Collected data

● ● ●

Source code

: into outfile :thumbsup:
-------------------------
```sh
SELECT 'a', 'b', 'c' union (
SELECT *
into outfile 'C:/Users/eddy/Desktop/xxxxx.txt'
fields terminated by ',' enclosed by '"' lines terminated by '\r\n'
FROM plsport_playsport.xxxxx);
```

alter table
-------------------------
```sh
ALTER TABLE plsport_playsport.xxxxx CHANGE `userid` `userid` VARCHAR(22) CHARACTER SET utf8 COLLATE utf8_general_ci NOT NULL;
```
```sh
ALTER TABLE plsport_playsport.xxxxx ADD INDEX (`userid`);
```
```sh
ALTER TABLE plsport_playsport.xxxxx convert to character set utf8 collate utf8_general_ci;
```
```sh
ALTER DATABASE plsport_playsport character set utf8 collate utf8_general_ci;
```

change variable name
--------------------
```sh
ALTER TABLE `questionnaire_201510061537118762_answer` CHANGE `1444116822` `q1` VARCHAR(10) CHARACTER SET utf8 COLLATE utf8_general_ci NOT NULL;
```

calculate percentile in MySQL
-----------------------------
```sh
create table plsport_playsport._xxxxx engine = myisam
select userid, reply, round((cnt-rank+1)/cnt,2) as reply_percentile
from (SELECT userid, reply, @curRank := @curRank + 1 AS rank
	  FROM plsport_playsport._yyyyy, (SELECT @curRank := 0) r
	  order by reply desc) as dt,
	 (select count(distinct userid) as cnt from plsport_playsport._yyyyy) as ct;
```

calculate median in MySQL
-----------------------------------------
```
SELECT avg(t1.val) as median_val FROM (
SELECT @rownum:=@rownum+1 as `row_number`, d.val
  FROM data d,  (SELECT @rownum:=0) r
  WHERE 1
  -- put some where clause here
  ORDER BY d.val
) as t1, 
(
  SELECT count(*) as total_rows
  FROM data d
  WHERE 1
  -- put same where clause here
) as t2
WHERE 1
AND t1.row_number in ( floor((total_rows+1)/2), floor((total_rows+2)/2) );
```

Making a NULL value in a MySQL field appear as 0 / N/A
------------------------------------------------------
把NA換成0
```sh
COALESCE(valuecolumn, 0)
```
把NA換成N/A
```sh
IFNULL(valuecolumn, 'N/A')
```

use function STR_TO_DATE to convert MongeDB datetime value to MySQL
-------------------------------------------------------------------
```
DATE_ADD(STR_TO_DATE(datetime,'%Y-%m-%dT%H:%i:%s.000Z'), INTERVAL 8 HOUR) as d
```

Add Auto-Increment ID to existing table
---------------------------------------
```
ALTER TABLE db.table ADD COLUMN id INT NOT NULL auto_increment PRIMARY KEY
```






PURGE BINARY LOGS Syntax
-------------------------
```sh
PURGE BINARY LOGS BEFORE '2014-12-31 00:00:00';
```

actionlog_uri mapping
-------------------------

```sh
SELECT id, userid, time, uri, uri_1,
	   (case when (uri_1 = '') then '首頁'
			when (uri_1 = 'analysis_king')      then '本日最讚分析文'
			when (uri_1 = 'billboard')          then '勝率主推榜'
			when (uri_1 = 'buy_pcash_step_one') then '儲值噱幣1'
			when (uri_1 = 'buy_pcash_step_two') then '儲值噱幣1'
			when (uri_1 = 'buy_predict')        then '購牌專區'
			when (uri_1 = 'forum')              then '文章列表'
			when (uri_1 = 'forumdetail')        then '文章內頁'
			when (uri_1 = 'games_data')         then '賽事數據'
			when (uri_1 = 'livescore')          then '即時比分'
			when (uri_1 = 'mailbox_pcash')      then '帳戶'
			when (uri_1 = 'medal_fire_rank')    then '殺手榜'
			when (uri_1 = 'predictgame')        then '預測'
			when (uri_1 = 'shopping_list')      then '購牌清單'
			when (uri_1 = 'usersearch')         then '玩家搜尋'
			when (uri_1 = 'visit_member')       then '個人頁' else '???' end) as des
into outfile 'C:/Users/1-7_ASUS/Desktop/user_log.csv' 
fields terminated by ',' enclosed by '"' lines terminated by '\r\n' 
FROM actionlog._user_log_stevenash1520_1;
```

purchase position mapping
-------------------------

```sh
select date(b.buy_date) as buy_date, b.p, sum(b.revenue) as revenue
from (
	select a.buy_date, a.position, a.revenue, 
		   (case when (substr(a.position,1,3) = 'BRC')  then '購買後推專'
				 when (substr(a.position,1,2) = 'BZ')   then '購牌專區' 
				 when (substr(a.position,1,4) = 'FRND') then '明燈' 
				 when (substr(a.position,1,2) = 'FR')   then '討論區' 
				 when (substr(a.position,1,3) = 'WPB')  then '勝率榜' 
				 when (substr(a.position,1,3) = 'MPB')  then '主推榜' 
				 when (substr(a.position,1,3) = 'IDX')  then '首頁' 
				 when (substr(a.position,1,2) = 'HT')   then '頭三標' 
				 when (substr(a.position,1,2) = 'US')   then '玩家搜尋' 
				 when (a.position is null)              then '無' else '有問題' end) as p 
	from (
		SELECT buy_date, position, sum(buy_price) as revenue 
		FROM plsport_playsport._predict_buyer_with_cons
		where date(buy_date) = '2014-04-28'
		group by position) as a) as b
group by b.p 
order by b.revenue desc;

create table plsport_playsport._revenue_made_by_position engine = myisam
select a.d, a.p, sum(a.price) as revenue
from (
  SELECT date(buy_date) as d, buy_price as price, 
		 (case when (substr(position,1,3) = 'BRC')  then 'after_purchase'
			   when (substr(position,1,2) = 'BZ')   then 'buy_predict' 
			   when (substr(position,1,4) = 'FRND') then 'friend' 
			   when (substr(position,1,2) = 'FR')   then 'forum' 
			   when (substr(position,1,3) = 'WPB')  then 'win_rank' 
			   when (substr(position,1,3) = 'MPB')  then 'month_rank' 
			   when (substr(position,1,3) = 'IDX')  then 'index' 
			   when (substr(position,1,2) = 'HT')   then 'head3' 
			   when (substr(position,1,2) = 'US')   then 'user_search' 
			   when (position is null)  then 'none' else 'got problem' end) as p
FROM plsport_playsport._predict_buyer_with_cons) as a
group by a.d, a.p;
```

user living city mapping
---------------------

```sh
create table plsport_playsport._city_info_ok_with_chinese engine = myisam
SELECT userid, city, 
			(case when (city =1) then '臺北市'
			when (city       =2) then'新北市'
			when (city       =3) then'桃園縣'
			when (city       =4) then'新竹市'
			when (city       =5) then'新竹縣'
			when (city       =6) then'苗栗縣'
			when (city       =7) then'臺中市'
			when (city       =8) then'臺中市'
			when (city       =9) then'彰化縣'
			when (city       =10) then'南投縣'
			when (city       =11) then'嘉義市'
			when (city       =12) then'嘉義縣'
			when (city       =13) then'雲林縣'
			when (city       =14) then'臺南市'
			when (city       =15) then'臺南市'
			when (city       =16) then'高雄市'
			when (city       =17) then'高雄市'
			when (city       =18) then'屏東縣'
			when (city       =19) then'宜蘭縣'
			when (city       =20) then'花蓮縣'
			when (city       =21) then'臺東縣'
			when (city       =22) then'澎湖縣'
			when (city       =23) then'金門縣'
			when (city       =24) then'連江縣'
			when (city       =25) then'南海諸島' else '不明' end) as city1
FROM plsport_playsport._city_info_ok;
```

● ● ●

**Aim of the task:** This exercise requires an exact copy of all the records.

**Solution to the exercise:**
Source code

: into outfile :thumbsup:
-------------------------
```sh
SELECT 'a', 'b', 'c' union (
SELECT *
into outfile 'C:/Users/eddy/Desktop/xxxxx.txt'
fields terminated by ',' enclosed by '"' lines terminated by '\r\n'
FROM plsport_playsport.xxxxx);
```

alter table
-------------------------
```sh
ALTER TABLE plsport_playsport.xxxxx CHANGE `userid` `userid` VARCHAR(22) CHARACTER SET utf8 COLLATE utf8_general_ci NOT NULL;
```
```sh
ALTER TABLE plsport_playsport.xxxxx ADD INDEX (`userid`);
```
```sh
ALTER TABLE plsport_playsport.xxxxx convert to character set utf8 collate utf8_general_ci;
```
```sh
ALTER DATABASE plsport_playsport character set utf8 collate utf8_general_ci;
```

change variable name
--------------------
```sh
ALTER TABLE `questionnaire_201510061537118762_answer` CHANGE `1444116822` `q1` VARCHAR(10) CHARACTER SET utf8 COLLATE utf8_general_ci NOT NULL;
```

calculate percentile in MySQL
-----------------------------
```sh
create table plsport_playsport._xxxxx engine = myisam
select userid, reply, round((cnt-rank+1)/cnt,2) as reply_percentile
from (SELECT userid, reply, @curRank := @curRank + 1 AS rank
	  FROM plsport_playsport._yyyyy, (SELECT @curRank := 0) r
	  order by reply desc) as dt,
	 (select count(distinct userid) as cnt from plsport_playsport._yyyyy) as ct;
```

calculate median in MySQL
-----------------------------------------
```
SELECT avg(t1.val) as median_val FROM (
SELECT @rownum:=@rownum+1 as `row_number`, d.val
  FROM data d,  (SELECT @rownum:=0) r
  WHERE 1
  -- put some where clause here
  ORDER BY d.val
) as t1, 
(
  SELECT count(*) as total_rows
  FROM data d
  WHERE 1
  -- put same where clause here
) as t2
WHERE 1
AND t1.row_number in ( floor((total_rows+1)/2), floor((total_rows+2)/2) );
```

Making a NULL value in a MySQL field appear as 0 / N/A
------------------------------------------------------
把NA換成0
```sh
COALESCE(valuecolumn, 0)
```
把NA換成N/A
```sh
IFNULL(valuecolumn, 'N/A')
```

use function STR_TO_DATE to convert MongeDB datetime value to MySQL
-------------------------------------------------------------------
```
DATE_ADD(STR_TO_DATE(datetime,'%Y-%m-%dT%H:%i:%s.000Z'), INTERVAL 8 HOUR) as d
```

Add Auto-Increment ID to existing table
---------------------------------------
```
ALTER TABLE db.table ADD COLUMN id INT NOT NULL auto_increment PRIMARY KEY
```






PURGE BINARY LOGS Syntax
-------------------------
```sh
PURGE BINARY LOGS BEFORE '2014-12-31 00:00:00';
```

actionlog_uri mapping
-------------------------

```sh
SELECT id, userid, time, uri, uri_1,
	   (case when (uri_1 = '') then '首頁'
			when (uri_1 = 'analysis_king')      then '本日最讚分析文'
			when (uri_1 = 'billboard')          then '勝率主推榜'
			when (uri_1 = 'buy_pcash_step_one') then '儲值噱幣1'
			when (uri_1 = 'buy_pcash_step_two') then '儲值噱幣1'
			when (uri_1 = 'buy_predict')        then '購牌專區'
			when (uri_1 = 'forum')              then '文章列表'
			when (uri_1 = 'forumdetail')        then '文章內頁'
			when (uri_1 = 'games_data')         then '賽事數據'
			when (uri_1 = 'livescore')          then '即時比分'
			when (uri_1 = 'mailbox_pcash')      then '帳戶'
			when (uri_1 = 'medal_fire_rank')    then '殺手榜'
			when (uri_1 = 'predictgame')        then '預測'
			when (uri_1 = 'shopping_list')      then '購牌清單'
			when (uri_1 = 'usersearch')         then '玩家搜尋'
			when (uri_1 = 'visit_member')       then '個人頁' else '???' end) as des
into outfile 'C:/Users/1-7_ASUS/Desktop/user_log.csv' 
fields terminated by ',' enclosed by '"' lines terminated by '\r\n' 
FROM actionlog._user_log_stevenash1520_1;
```

purchase position mapping
-------------------------

```sh
select date(b.buy_date) as buy_date, b.p, sum(b.revenue) as revenue
from (
	select a.buy_date, a.position, a.revenue, 
		   (case when (substr(a.position,1,3) = 'BRC')  then '購買後推專'
				 when (substr(a.position,1,2) = 'BZ')   then '購牌專區' 
				 when (substr(a.position,1,4) = 'FRND') then '明燈' 
				 when (substr(a.position,1,2) = 'FR')   then '討論區' 
				 when (substr(a.position,1,3) = 'WPB')  then '勝率榜' 
				 when (substr(a.position,1,3) = 'MPB')  then '主推榜' 
				 when (substr(a.position,1,3) = 'IDX')  then '首頁' 
				 when (substr(a.position,1,2) = 'HT')   then '頭三標' 
				 when (substr(a.position,1,2) = 'US')   then '玩家搜尋' 
				 when (a.position is null)              then '無' else '有問題' end) as p 
	from (
		SELECT buy_date, position, sum(buy_price) as revenue 
		FROM plsport_playsport._predict_buyer_with_cons
		where date(buy_date) = '2014-04-28'
		group by position) as a) as b
group by b.p 
order by b.revenue desc;

create table plsport_playsport._revenue_made_by_position engine = myisam
select a.d, a.p, sum(a.price) as revenue
from (
  SELECT date(buy_date) as d, buy_price as price, 
		 (case when (substr(position,1,3) = 'BRC')  then 'after_purchase'
			   when (substr(position,1,2) = 'BZ')   then 'buy_predict' 
			   when (substr(position,1,4) = 'FRND') then 'friend' 
			   when (substr(position,1,2) = 'FR')   then 'forum' 
			   when (substr(position,1,3) = 'WPB')  then 'win_rank' 
			   when (substr(position,1,3) = 'MPB')  then 'month_rank' 
			   when (substr(position,1,3) = 'IDX')  then 'index' 
			   when (substr(position,1,2) = 'HT')   then 'head3' 
			   when (substr(position,1,2) = 'US')   then 'user_search' 
			   when (position is null)  then 'none' else 'got problem' end) as p
FROM plsport_playsport._predict_buyer_with_cons) as a
group by a.d, a.p;
```

user living city mapping
---------------------

```sh
create table plsport_playsport._city_info_ok_with_chinese engine = myisam
SELECT userid, city, 
			(case when (city =1) then '臺北市'
			when (city       =2) then'新北市'
			when (city       =3) then'桃園縣'
			when (city       =4) then'新竹市'
			when (city       =5) then'新竹縣'
			when (city       =6) then'苗栗縣'
			when (city       =7) then'臺中市'
			when (city       =8) then'臺中市'
			when (city       =9) then'彰化縣'
			when (city       =10) then'南投縣'
			when (city       =11) then'嘉義市'
			when (city       =12) then'嘉義縣'
			when (city       =13) then'雲林縣'
			when (city       =14) then'臺南市'
			when (city       =15) then'臺南市'
			when (city       =16) then'高雄市'
			when (city       =17) then'高雄市'
			when (city       =18) then'屏東縣'
			when (city       =19) then'宜蘭縣'
			when (city       =20) then'花蓮縣'
			when (city       =21) then'臺東縣'
			when (city       =22) then'澎湖縣'
			when (city       =23) then'金門縣'
			when (city       =24) then'連江縣'
			when (city       =25) then'南海諸島' else '不明' end) as city1
FROM plsport_playsport._city_info_ok;
```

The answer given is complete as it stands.